2021年9月9日木曜日

2021年9月5日

 2021年9月5日 聖霊降臨節第16主日礼拝説教要旨

   「良き祈りをもって生きたい。」 小笠原純牧師

     マタイによる福音書 18:10ー20節

 夏のスーツを新しく買った時に、名前を入れてくれるようにお願いをしたのに、名前が入っていませんでした。わたしの心の中に意地悪な気持ちが起こってきます。スーツに名前を入れてもらうためには、わたしがスーツをお店に持っていかなければなりません。わたしの失敗でもないことで、わたしがわざわざお店に持っていかなければならないわけです。「それって、どうよ」という気持ちが沸き起こります。わたしが何も悪いことをしたわけではないのに、わたしの中に意地悪な気持ちが一杯になり、わたしはなんて意地悪な人間なんだということが明らかになるというわけですから、なんとも不幸な出来事であるわけです。
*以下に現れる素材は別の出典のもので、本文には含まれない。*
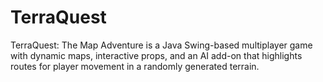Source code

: # TerraQuest
  TerraQuest: The Map Adventure is a Java Swing-based multiplayer game with dynamic maps, interactive props, and an AI add-on that highlights routes for player movement in a randomly generated terrain.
しかし意地悪な気持ちに流されないようにしたいと思いました。

 イエスさまは「これらの小さな者を一人でも軽んじないように気をつけなさい」と言われ、九九匹の羊と迷い出た一匹の羊のたとえを話されました。私たちは必ず自分が九九匹の側にいるという幸せな思い込みをもちます。しかしヨブ記のヨブのように、人はその人の善悪に関係なく、すべてのものが取り去られるというような苦境に立たされるということがあるわけです。

 またイエスさまは人に忠告するときは、配慮をもって行ないなさいと言われました。自分の怒りに引きずられて、みんなの前で攻め立てたりすることのないように。配慮をもって忠告をし、大切なのは、その人をやっつけることではなく、その人が悔い改めることであり、そして私たちが「兄弟を得る」ことなのだ。そのようにイエスさまは言われました。
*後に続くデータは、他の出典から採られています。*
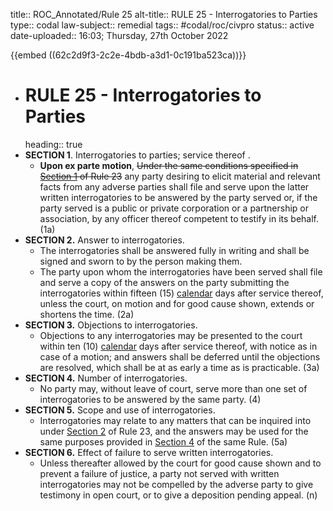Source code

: title:: ROC_Annotated/Rule 25
alt-title:: RULE 25 - Interrogatories to Parties
type:: codal
law-subject:: remedial
tags:: #codal/roc/civpro
status:: active
date-uploaded:: 16:03; Thursday, 27th October 2022

{{embed ((62c2d9f3-2c2e-4bdb-a3d1-0c191ba523ca))}}

- # RULE 25 - Interrogatories to Parties
  heading:: true
- **SECTION 1**. Interrogatories to parties; service thereof .
	- **Upon ex parte motion**, ~~Under the same conditions specified in [Section 1](((62c12fd7-028c-4c82-9070-bf192746d090))) of Rule 23~~ any party desiring to elicit material and relevant facts from any adverse parties shall file and serve upon the latter written interrogatories to be answered by the party served or, if the party served is a public or private corporation or a partnership or association, by any officer thereof competent to testify in its behalf. (1a)
- **SECTION 2.** Answer to interrogatories.
	- The interrogatories shall be answered fully in writing and shall be signed and sworn to by the person making them.
	- The party upon whom the interrogatories have been served shall file and serve a copy of the answers on the party submitting the interrogatories within fifteen (15) <ins>calendar</ins> days after service thereof, unless the court, on motion and for good cause shown, extends or shortens the time. (2a)
- **SECTION 3.** Objections to interrogatories.
	- Objections to any interrogatories may be presented to the court within ten (10) <ins>calendar</ins> days after service thereof, with notice as in case of a motion; and answers shall be deferred until the objections are resolved, which shall be at as early a time as is practicable. (3a)
- **SECTION 4.** Number of interrogatories.
	- No party may, without leave of court, serve more than one set of interrogatories to be answered by the same party. (4)
- **SECTION 5.** Scope and use of interrogatories.
	- Interrogatories may relate to any matters that can be inquired into under [Section 2](((62c12fd7-08d2-4479-8476-bd3d6ebe46e6))) of Rule 23, and the answers may be used for the same purposes provided in [Section 4](((62c12fd7-cfc7-4ab0-9f95-bc7320169ba8))) of the same Rule. (5a)
- **SECTION 6.** Effect of failure to serve written interrogatories.
	- Unless thereafter allowed by the court for good cause shown and to prevent a failure of justice, a party not served with written interrogatories may not be compelled by the adverse party to give testimony in open court, or to give a deposition pending appeal. (n)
 イエスさまは「あなたがたが地上でつなぐことは、天上でもつながれ、あなたがたが地上で解くことは、天上でも解かれる」「どんな願いごともかなえられる」と言われました。私たちはどのような願いをするのでしょうか。自分勝手な願い事をすることもできます。わたしだけが徳をする世の中であってほしいと願うこともできます。わたしの嫌いなあの人が、いやな目にあいますようにと願うこともできます。
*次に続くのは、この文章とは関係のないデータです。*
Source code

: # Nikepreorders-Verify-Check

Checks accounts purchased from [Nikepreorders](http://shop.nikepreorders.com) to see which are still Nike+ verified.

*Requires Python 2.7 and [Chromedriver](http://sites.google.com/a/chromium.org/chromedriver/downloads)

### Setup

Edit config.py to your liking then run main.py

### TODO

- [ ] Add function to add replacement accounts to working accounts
 しかしそうしたことは、神さまの御心ではありません。「小さな者が一人でも滅びることは、あなたがたの天の父の御心ではない」のです。小さな者が大切にされ、やさしい配慮に満ちた世の中であることが、神さまの御心なのです。だから私たちは御国がきますようにと祈ります。神さまの御心にそう世の中になりますように。そうした良き祈りをもって生きていきたいと思います。